* EXERCISE BRIEF *
Everything from the first line of the data through the line with "Page for initiating" is to be echoed exactly, minus the pictures.

* ENTRIES PROVIDED *
━━━━━━━━━━━━━━━━
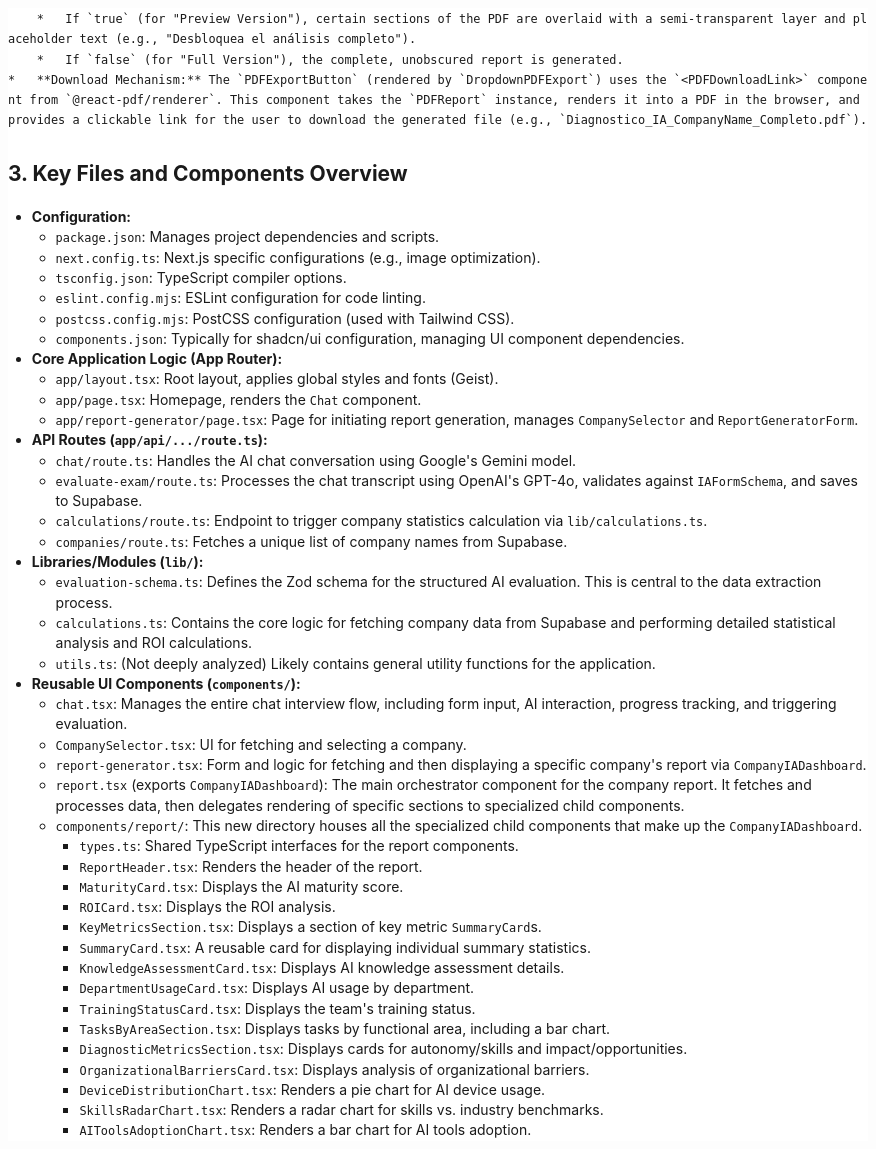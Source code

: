         *   If `true` (for "Preview Version"), certain sections of the PDF are overlaid with a semi-transparent layer and placeholder text (e.g., "Desbloquea el análisis completo").
        *   If `false` (for "Full Version"), the complete, unobscured report is generated.
    *   **Download Mechanism:** The `PDFExportButton` (rendered by `DropdownPDFExport`) uses the `<PDFDownloadLink>` component from `@react-pdf/renderer`. This component takes the `PDFReport` instance, renders it into a PDF in the browser, and provides a clickable link for the user to download the generated file (e.g., `Diagnostico_IA_CompanyName_Completo.pdf`).

## 3. Key Files and Components Overview

*   **Configuration:**
    *   `package.json`: Manages project dependencies and scripts.
    *   `next.config.ts`: Next.js specific configurations (e.g., image optimization).
    *   `tsconfig.json`: TypeScript compiler options.
    *   `eslint.config.mjs`: ESLint configuration for code linting.
    *   `postcss.config.mjs`: PostCSS configuration (used with Tailwind CSS).
    *   `components.json`: Typically for shadcn/ui configuration, managing UI component dependencies.
*   **Core Application Logic (App Router):**
    *   `app/layout.tsx`: Root layout, applies global styles and fonts (Geist).
    *   `app/page.tsx`: Homepage, renders the `Chat` component.
    *   `app/report-generator/page.tsx`: Page for initiating report generation, manages `CompanySelector` and `ReportGeneratorForm`.
*   **API Routes (`app/api/.../route.ts`):**
    *   `chat/route.ts`: Handles the AI chat conversation using Google's Gemini model.
    *   `evaluate-exam/route.ts`: Processes the chat transcript using OpenAI's GPT-4o, validates against `IAFormSchema`, and saves to Supabase.
    *   `calculations/route.ts`: Endpoint to trigger company statistics calculation via `lib/calculations.ts`.
    *   `companies/route.ts`: Fetches a unique list of company names from Supabase.
*   **Libraries/Modules (`lib/`):**
    *   `evaluation-schema.ts`: Defines the Zod schema for the structured AI evaluation. This is central to the data extraction process.
    *   `calculations.ts`: Contains the core logic for fetching company data from Supabase and performing detailed statistical analysis and ROI calculations.
    *   `utils.ts`: (Not deeply analyzed) Likely contains general utility functions for the application.
*   **Reusable UI Components (`components/`):**
    *   `chat.tsx`: Manages the entire chat interview flow, including form input, AI interaction, progress tracking, and triggering evaluation.
    *   `CompanySelector.tsx`: UI for fetching and selecting a company.
    *   `report-generator.tsx`: Form and logic for fetching and then displaying a specific company's report via `CompanyIADashboard`.
    *   `report.tsx` (exports `CompanyIADashboard`): The main orchestrator component for the company report. It fetches and processes data, then delegates rendering of specific sections to specialized child components.
    *   `components/report/`: This new directory houses all the specialized child components that make up the `CompanyIADashboard`.
        *   `types.ts`: Shared TypeScript interfaces for the report components.
        *   `ReportHeader.tsx`: Renders the header of the report.
        *   `MaturityCard.tsx`: Displays the AI maturity score.
        *   `ROICard.tsx`: Displays the ROI analysis.
        *   `KeyMetricsSection.tsx`: Displays a section of key metric `SummaryCard`s.
        *   `SummaryCard.tsx`: A reusable card for displaying individual summary statistics.
        *   `KnowledgeAssessmentCard.tsx`: Displays AI knowledge assessment details.
        *   `DepartmentUsageCard.tsx`: Displays AI usage by department.
        *   `TrainingStatusCard.tsx`: Displays the team's training status.
        *   `TasksByAreaSection.tsx`: Displays tasks by functional area, including a bar chart.
        *   `DiagnosticMetricsSection.tsx`: Displays cards for autonomy/skills and impact/opportunities.
        *   `OrganizationalBarriersCard.tsx`: Displays analysis of organizational barriers.
        *   `DeviceDistributionChart.tsx`: Renders a pie chart for AI device usage.
        *   `SkillsRadarChart.tsx`: Renders a radar chart for skills vs. industry benchmarks.
        *   `AIToolsAdoptionChart.tsx`: Renders a bar chart for AI tools adoption.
━━━━━━━━━━━━━━━━
* EXERCISE SOLUTION *
Source code

:         *   If `true` (for "Preview Version"), certain sections of the PDF are overlaid with a semi-transparent layer and placeholder text (e.g., "Desbloquea el análisis completo").
        *   If `false` (for "Full Version"), the complete, unobscured report is generated.
    *   **Download Mechanism:** The `PDFExportButton` (rendered by `DropdownPDFExport`) uses the `<PDFDownloadLink>` component from `@react-pdf/renderer`. This component takes the `PDFReport` instance, renders it into a PDF in the browser, and provides a clickable link for the user to download the generated file (e.g., `Diagnostico_IA_CompanyName_Completo.pdf`).

## 3. Key Files and Components Overview

*   **Configuration:**
    *   `package.json`: Manages project dependencies and scripts.
    *   `next.config.ts`: Next.js specific configurations (e.g., image optimization).
    *   `tsconfig.json`: TypeScript compiler options.
    *   `eslint.config.mjs`: ESLint configuration for code linting.
    *   `postcss.config.mjs`: PostCSS configuration (used with Tailwind CSS).
    *   `components.json`: Typically for shadcn/ui configuration, managing UI component dependencies.
*   **Core Application Logic (App Router):**
    *   `app/layout.tsx`: Root layout, applies global styles and fonts (Geist).
    *   `app/page.tsx`: Homepage, renders the `Chat` component.
    *   `app/report-generator/page.tsx`: Page for initiating report generation, manages `CompanySelector` and `ReportGeneratorForm`.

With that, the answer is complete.